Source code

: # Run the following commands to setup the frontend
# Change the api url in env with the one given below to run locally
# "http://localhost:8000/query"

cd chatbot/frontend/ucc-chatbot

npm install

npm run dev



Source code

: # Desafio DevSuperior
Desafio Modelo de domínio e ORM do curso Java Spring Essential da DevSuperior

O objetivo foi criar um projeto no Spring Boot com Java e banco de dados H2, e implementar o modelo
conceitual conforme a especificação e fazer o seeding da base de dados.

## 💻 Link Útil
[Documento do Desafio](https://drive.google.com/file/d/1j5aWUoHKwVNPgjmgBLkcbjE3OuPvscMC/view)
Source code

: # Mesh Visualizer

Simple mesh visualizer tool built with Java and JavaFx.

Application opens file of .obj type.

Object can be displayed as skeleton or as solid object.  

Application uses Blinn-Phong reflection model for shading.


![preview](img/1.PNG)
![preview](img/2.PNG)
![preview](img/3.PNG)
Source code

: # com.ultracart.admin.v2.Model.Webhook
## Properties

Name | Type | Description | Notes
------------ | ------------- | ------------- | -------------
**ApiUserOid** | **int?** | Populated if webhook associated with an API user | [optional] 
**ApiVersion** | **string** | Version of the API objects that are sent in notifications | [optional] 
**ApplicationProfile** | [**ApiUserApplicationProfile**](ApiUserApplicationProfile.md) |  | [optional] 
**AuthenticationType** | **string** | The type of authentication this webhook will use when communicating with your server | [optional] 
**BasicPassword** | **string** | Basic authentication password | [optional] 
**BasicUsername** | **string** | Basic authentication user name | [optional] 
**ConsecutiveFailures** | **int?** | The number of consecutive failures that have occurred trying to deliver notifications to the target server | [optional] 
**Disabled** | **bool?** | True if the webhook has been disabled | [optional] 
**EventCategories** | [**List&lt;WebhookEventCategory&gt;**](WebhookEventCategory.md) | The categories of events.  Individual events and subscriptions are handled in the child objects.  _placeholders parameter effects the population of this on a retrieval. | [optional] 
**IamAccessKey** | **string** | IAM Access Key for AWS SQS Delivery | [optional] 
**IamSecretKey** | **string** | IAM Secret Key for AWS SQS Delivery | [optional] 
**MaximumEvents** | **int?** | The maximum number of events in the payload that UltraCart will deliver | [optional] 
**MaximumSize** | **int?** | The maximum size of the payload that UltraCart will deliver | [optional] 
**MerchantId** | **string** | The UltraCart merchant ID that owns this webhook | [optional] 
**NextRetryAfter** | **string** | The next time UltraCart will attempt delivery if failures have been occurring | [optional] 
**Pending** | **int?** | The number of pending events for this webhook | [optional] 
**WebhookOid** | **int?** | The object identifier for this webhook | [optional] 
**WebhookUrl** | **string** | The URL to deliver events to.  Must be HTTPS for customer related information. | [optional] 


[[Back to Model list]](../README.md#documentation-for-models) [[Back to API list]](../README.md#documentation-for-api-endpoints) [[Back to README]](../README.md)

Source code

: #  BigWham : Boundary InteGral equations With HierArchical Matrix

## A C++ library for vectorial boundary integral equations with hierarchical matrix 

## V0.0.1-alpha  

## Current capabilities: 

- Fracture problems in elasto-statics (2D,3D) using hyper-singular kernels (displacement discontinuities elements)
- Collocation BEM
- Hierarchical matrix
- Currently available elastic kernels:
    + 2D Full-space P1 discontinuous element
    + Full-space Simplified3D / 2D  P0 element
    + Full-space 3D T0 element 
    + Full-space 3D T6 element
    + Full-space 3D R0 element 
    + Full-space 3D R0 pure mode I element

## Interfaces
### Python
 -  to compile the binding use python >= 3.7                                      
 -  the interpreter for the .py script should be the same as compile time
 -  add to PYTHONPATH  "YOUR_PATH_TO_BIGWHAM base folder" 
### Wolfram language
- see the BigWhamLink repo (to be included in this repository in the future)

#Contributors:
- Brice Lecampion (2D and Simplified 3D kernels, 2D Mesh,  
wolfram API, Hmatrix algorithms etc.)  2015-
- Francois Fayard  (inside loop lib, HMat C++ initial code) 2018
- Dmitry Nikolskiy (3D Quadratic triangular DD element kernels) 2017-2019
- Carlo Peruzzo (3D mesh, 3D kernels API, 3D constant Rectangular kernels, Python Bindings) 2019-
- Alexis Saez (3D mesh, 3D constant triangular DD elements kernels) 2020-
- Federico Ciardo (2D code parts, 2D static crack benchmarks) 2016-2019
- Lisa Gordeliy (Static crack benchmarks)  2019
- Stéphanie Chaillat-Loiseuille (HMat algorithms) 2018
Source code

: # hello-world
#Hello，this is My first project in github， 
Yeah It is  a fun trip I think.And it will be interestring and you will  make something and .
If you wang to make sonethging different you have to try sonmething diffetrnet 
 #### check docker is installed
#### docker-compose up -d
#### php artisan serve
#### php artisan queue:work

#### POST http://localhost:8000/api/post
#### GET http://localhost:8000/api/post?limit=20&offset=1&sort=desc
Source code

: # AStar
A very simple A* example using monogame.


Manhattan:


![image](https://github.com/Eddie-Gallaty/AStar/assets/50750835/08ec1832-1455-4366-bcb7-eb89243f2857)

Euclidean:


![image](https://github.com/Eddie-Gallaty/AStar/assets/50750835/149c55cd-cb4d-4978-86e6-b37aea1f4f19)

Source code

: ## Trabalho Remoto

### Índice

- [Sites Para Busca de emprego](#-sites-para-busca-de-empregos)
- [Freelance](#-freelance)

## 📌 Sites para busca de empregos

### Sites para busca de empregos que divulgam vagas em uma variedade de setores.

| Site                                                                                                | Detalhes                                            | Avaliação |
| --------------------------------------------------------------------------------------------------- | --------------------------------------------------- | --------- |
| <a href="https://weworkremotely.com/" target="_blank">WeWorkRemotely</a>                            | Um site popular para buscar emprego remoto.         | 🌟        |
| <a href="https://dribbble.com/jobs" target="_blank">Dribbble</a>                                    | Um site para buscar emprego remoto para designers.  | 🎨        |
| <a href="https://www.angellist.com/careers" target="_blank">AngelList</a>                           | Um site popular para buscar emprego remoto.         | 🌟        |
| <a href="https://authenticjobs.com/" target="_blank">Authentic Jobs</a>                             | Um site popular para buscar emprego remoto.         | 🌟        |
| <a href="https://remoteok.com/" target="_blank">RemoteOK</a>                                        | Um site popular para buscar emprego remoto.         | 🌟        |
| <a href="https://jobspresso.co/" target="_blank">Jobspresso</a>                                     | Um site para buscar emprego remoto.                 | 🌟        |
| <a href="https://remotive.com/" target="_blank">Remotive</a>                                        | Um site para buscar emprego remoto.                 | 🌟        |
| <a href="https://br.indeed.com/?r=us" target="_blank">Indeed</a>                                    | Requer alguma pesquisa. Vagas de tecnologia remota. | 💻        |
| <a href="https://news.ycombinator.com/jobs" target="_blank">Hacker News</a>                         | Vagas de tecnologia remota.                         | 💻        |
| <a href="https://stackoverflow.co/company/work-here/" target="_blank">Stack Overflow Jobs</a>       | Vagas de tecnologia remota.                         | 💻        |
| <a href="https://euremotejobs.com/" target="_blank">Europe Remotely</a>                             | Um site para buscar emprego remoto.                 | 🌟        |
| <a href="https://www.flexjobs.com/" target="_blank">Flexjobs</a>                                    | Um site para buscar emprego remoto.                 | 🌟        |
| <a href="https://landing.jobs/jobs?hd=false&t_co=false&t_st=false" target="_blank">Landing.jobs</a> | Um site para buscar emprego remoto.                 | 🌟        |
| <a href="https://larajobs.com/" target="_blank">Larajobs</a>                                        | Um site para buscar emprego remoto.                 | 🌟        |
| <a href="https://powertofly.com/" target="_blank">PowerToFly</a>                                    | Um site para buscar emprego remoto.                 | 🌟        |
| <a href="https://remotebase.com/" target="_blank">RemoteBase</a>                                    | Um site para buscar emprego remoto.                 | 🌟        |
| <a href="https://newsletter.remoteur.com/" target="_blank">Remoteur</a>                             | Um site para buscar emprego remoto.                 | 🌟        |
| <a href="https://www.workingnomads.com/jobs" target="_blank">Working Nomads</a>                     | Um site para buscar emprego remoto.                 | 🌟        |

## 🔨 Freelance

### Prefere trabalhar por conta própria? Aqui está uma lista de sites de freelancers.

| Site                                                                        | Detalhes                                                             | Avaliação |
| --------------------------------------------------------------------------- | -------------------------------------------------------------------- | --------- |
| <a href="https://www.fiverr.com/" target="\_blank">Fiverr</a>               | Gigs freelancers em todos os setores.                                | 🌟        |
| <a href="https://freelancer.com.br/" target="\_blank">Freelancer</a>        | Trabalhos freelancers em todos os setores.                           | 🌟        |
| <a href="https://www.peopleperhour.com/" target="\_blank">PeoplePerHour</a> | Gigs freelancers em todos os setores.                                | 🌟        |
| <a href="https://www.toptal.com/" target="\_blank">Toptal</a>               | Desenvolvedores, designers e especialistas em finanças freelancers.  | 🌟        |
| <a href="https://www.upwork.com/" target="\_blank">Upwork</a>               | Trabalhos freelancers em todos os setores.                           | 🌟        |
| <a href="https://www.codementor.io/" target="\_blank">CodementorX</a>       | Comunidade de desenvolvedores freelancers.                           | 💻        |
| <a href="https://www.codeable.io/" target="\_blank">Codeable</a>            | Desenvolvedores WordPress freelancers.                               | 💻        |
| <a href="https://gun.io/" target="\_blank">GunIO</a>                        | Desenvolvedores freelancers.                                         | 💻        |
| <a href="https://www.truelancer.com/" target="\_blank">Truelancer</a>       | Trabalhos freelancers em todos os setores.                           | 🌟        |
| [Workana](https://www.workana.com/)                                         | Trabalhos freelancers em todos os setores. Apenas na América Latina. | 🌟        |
::::::
**EXERCISE DIRECTIONS**. Everything starting at the line containing "If you wang" and ending at the line containing "## 📌 Sites para busca de empregos" in the records above should be repeated exactly, and only that.

**WRITTEN ANSWER**.
If you wang to make sonethging different you have to try sonmething diffetrnet 
 #### check docker is installed
#### docker-compose up -d
#### php artisan serve
#### php artisan queue:work

#### POST http://localhost:8000/api/post
#### GET http://localhost:8000/api/post?limit=20&offset=1&sort=desc
Source code

: # AStar
A very simple A* example using monogame.


Manhattan:


![image](https://github.com/Eddie-Gallaty/AStar/assets/50750835/08ec1832-1455-4366-bcb7-eb89243f2857)

Euclidean:


![image](https://github.com/Eddie-Gallaty/AStar/assets/50750835/149c55cd-cb4d-4978-86e6-b37aea1f4f19)

Source code

: ## Trabalho Remoto

### Índice

- [Sites Para Busca de emprego](#-sites-para-busca-de-empregos)
- [Freelance](#-freelance)

## 📌 Sites para busca de empregos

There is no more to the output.